The price of non-glatt meat. Kosher today wrote: "The irony of it all is that kosher meat in many markets is more expensive than "glatt kosher" meat." This is part of the Justice Department’s investigation into price-fixing in the kosher meat industry. Rubashkin is said to be a target of that investigation.

Rabbi Asher Zeilingold. Much of Rubashkin’s defense comes down to the trustworthiness and veracity of Rabbi Asher Zeilingold. For details on him, please read this.
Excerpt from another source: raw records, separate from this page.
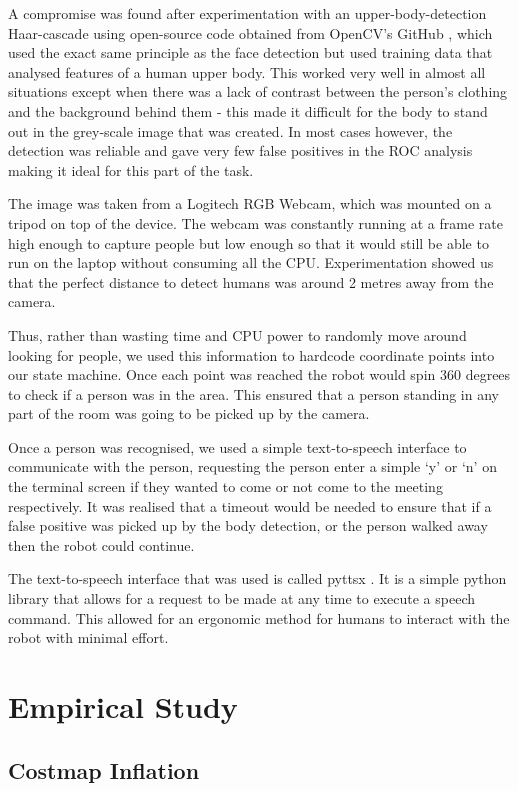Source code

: A compromise was found after experimentation with an upper-body-detection Haar-cascade using open-source code obtained from OpenCV’s GitHub \parencite{git}, which used the exact same principle as the face detection but used training data that analysed features of a human upper body. This worked very well in almost all situations except when there was a lack of contrast between the person’s clothing and the background behind them - this made it difficult for the body to stand out in the grey-scale image that was created. In most cases however, the detection was reliable and gave very few false positives in the ROC analysis making it ideal for this part of the task.

The image was taken from a Logitech RGB Webcam, which was mounted on a tripod on top of the device. The webcam was constantly running at a frame rate high enough to capture people but low enough so that it would still be able to run on the laptop without consuming all the CPU. Experimentation showed us that the perfect distance to detect humans was around 2 metres away from the camera. 

Thus, rather than wasting time and CPU power to randomly move around looking for people, we used this information to hardcode coordinate points into our state machine. Once each point was reached the robot would spin 360 degrees to check if a person was in the area. This ensured that a person standing in any part of the room was going to be picked up by the camera. 

Once a person was recognised, we used a simple text-to-speech interface to communicate with the person, requesting the person enter a simple ‘y’ or ‘n’ on the terminal screen if they wanted to come or not come to the meeting respectively. It was realised that a timeout would be needed to ensure that if a false positive was picked up by the body detection, or the person walked away then the robot could continue. 

The text-to-speech interface that was used is called pyttsx \parencite{pp}. It is a simple python library that allows for a request to be made at any time to execute a speech command. This allowed for an ergonomic method for humans to interact with the robot with minimal effort. 

\section{Empirical Study}

\subsection{Costmap Inflation}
Filed under Chabad Theology, Haredim, Kosher Business?, Kosher Meat Scandal, Price-Fixing

8 responses to “The Truth About Rubashkin, The Conservative Rabbis and OSHA

  1. Anonymous

    Also, the Forward article:

    The articles in question that have caused the C’s to vent so much spleen on the worker abuse issue did not cite any evidence about wages being the “lowest” in the industry, abusive management practices or worker intimidation. The best the Forward could do was one individual repeating an anonymous piece of hearsay opinion, again, without supporting citation. It was this flimsily constructed polemic that the C’s have been hammering with great frequency to their congregations almost to the point of hysteria; a latter day instance of the “big lie”.

    Left unanswered in all of this is the question of whether individuals affiliated with the Forward were, in fact, organizing on behalf of labor unions against AP. That would tend to skew the objectivity of their reporting, would it not? Likewise, were C leaders, like Rabbi Allen, also involved in the unionization effort (that has failed, BTW)? Might that also factor into their attempt to foment a crisis among their congregants?

  2. Mike

    Kosher today is not a real journalistic outfit. They have no credibility at all regarding any of their stories. In fact they are the ones that produce and make allot of money from “kosherfest” in which (surprise) Rubashkin is one of their biggest clients.

    All they do is pump up “kosher” so they can sell the “kosher today” product, and “consulting” so people hire them for their “services”. Much of it is them just taking peoples money so they can realocate the “kosher” consumer to the person that is their client.

  3. D

    “Kosher today is not a real journalistic outfit.”

    No question about that. It is Menachem Lubinsky’s forum for publishing the opinions of Menachem Lubinsky and advocating his business interests. Not that there’s anything wrong with that…


  4. Isa

    I read that piece on R. Zeilingold
    They will probably excommincate Symarya a couple more times har har

  5. Ear to the Sidewalk.....

    Kosher Today is the mouth pice of Menchem Lubinsky, not the kosher food industry.

    It runs ‘stories’ based on who pays and how much.

    Although he sold KFest a few years back and Kosher Today was part of that sale, he writes pretty much all of KT himself, and the folks over at Diversified, that own KFest, don’t know much about the kosher industry, so they just let him run what he wants.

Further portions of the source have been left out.